=== Data supplied ===
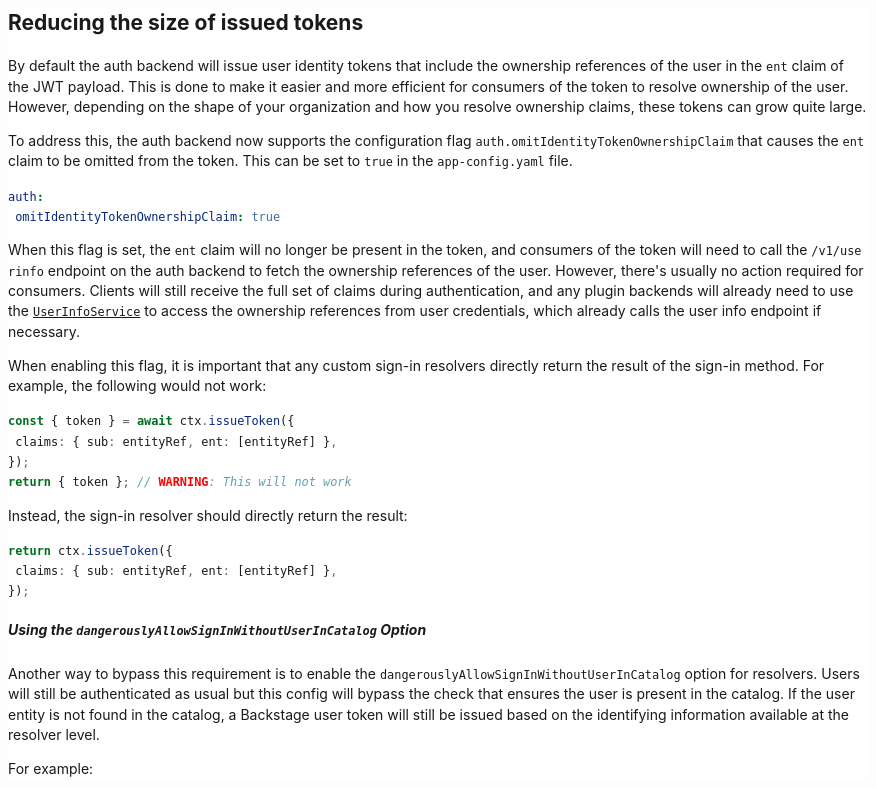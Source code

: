 ## Reducing the size of issued tokens

By default the auth backend will issue user identity tokens that include the
ownership references of the user in the `ent` claim of the JWT payload. This is
done to make it easier and more efficient for consumers of the token to resolve
ownership of the user. However, depending on the shape of your organization and
how you resolve ownership claims, these tokens can grow quite large.

To address this, the auth backend now supports the configuration flag
`auth.omitIdentityTokenOwnershipClaim` that causes the `ent` claim to be omitted
from the token. This can be set to `true` in the `app-config.yaml` file.

```yaml title="in app-config.yaml"
auth:
 omitIdentityTokenOwnershipClaim: true
```

When this flag is set, the `ent` claim will no longer be present in the token,
and consumers of the token will need to call the `/v1/userinfo` endpoint on the
auth backend to fetch the ownership references of the user. However, there's usually no
action required for consumers. Clients will still receive the full set
of claims during authentication, and any plugin backends will already need to
use the
[`UserInfoService`](../backend-system/core-services/user-info.md) to
access the ownership references from user credentials, which already calls the
user info endpoint if necessary.

When enabling this flag, it is important that any custom sign-in resolvers directly return the result of the sign-in method. For example, the following would not work:

```ts
const { token } = await ctx.issueToken({
 claims: { sub: entityRef, ent: [entityRef] },
});
return { token }; // WARNING: This will not work
```

Instead, the sign-in resolver should directly return the result:

```ts
return ctx.issueToken({
 claims: { sub: entityRef, ent: [entityRef] },
});
```

##### Using the `dangerouslyAllowSignInWithoutUserInCatalog` Option

Another way to bypass this requirement is to enable the `dangerouslyAllowSignInWithoutUserInCatalog` option for resolvers.
Users will still be authenticated as usual but this config will bypass the check that ensures the user is present in the catalog.
If the user entity is not found in the catalog, a Backstage user token will still be issued based on the identifying information available at the resolver level.

For example:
===
- [The problem]: Quote the listing above, but only from the line that shows "of claims during" through the line that shows "user info endpoint if necessary.".

- [Problem solution]:
of claims during authentication, and any plugin backends will already need to
use the
[`UserInfoService`](../backend-system/core-services/user-info.md) to
access the ownership references from user credentials, which already calls the
user info endpoint if necessary.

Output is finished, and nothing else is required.